* [Task statement] Go through the data below and transcribe it exactly. Omit the images.
*** Opening of Data for analysis ***
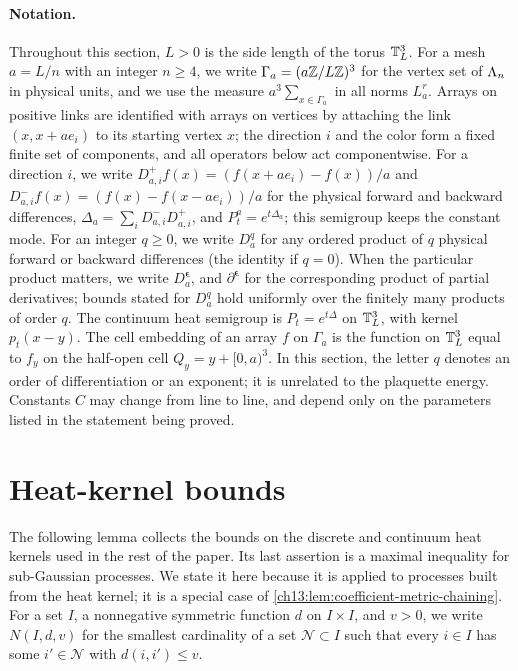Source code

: \paragraph{Notation.}
Throughout this section, $L>0$ is the side length of the torus $\Torus$. For a mesh $a=L/n$ with an integer $n\ge4$, we write $\Gamma_a=(a\Z/L\Z)^3$ for the vertex set of $\Lat n$ in physical units, and we use the measure $a^3\sum_{x\in\Gamma_a}$ in all norms $L^r_a$. Arrays on positive links are identified with arrays on vertices by attaching the link $(x,x+ae_i)$ to its starting vertex $x$; the direction $i$ and the color form a fixed finite set of components, and all operators below act componentwise. For a direction $i$, we write $D_{a,i}^+f(x)=(f(x+ae_i)-f(x))/a$ and $D_{a,i}^-f(x)=(f(x)-f(x-ae_i))/a$ for the physical forward and backward differences, $\Delta_a=\sum_iD_{a,i}^-D_{a,i}^+$, and $P_t^a=e^{t\Delta_a}$; this semigroup keeps the constant mode. For an integer $q\ge0$, we write $D_a^q$ for any ordered product of $q$ physical forward or backward differences (the identity if $q=0$). When the particular product matters, we write $D_a^{\boldsymbol\epsilon}$, and $\partial^{\boldsymbol\epsilon}$ for the corresponding product of partial derivatives; bounds stated for $D_a^q$ hold uniformly over the finitely many products of order $q$. The continuum heat semigroup is $P_t=e^{t\Delta}$ on $\Torus$, with kernel $p_t(x-y)$. The cell embedding of an array $f$ on $\Gamma_a$ is the function on $\Torus$ equal to $f_y$ on the half-open cell $Q_y=y+[0,a)^3$. In this section, the letter $q$ denotes an order of differentiation or an exponent; it is unrelated to the plaquette energy. Constants $C$ may change from line to line, and depend only on the parameters listed in the statement being proved.

\section{Heat-kernel bounds}\label{ch13:sec:heat}

The following lemma collects the bounds on the discrete and continuum heat kernels used in the rest of the paper. Its last assertion is a maximal inequality for sub-Gaussian processes. We state it here because it is applied to processes built from the heat kernel; it is a special case of \cref{ch13:lem:coefficient-metric-chaining}. For a set $I$, a nonnegative symmetric function $d$ on $I\times I$, and $v>0$, we write $N(I,d,v)$ for the smallest cardinality of a set $\mathcal N\subset I$ such that every $i\in I$ has some $i'\in\mathcal N$ with $d(i,i')\le v$.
*** Close of Data for analysis ***
* [Answer space]
Source code

: \paragraph{Notation.}
Throughout this section, $L>0$ is the side length of the torus $\Torus$. For a mesh $a=L/n$ with an integer $n\ge4$, we write $\Gamma_a=(a\Z/L\Z)^3$ for the vertex set of $\Lat n$ in physical units, and we use the measure $a^3\sum_{x\in\Gamma_a}$ in all norms $L^r_a$. Arrays on positive links are identified with arrays on vertices by attaching the link $(x,x+ae_i)$ to its starting vertex $x$; the direction $i$ and the color form a fixed finite set of components, and all operators below act componentwise. For a direction $i$, we write $D_{a,i}^+f(x)=(f(x+ae_i)-f(x))/a$ and $D_{a,i}^-f(x)=(f(x)-f(x-ae_i))/a$ for the physical forward and backward differences, $\Delta_a=\sum_iD_{a,i}^-D_{a,i}^+$, and $P_t^a=e^{t\Delta_a}$; this semigroup keeps the constant mode. For an integer $q\ge0$, we write $D_a^q$ for any ordered product of $q$ physical forward or backward differences (the identity if $q=0$). When the particular product matters, we write $D_a^{\boldsymbol\epsilon}$, and $\partial^{\boldsymbol\epsilon}$ for the corresponding product of partial derivatives; bounds stated for $D_a^q$ hold uniformly over the finitely many products of order $q$. The continuum heat semigroup is $P_t=e^{t\Delta}$ on $\Torus$, with kernel $p_t(x-y)$. The cell embedding of an array $f$ on $\Gamma_a$ is the function on $\Torus$ equal to $f_y$ on the half-open cell $Q_y=y+[0,a)^3$. In this section, the letter $q$ denotes an order of differentiation or an exponent; it is unrelated to the plaquette energy. Constants $C$ may change from line to line, and depend only on the parameters listed in the statement being proved.

\section{Heat-kernel bounds}\label{ch13:sec:heat}

The following lemma collects the bounds on the discrete and continuum heat kernels used in the rest of the paper. Its last assertion is a maximal inequality for sub-Gaussian processes. We state it here because it is applied to processes built from the heat kernel; it is a special case of \cref{ch13:lem:coefficient-metric-chaining}. For a set $I$, a nonnegative symmetric function $d$ on $I\times I$, and $v>0$, we write $N(I,d,v)$ for the smallest cardinality of a set $\mathcal N\subset I$ such that every $i\in I$ has some $i'\in\mathcal N$ with $d(i,i')\le v$.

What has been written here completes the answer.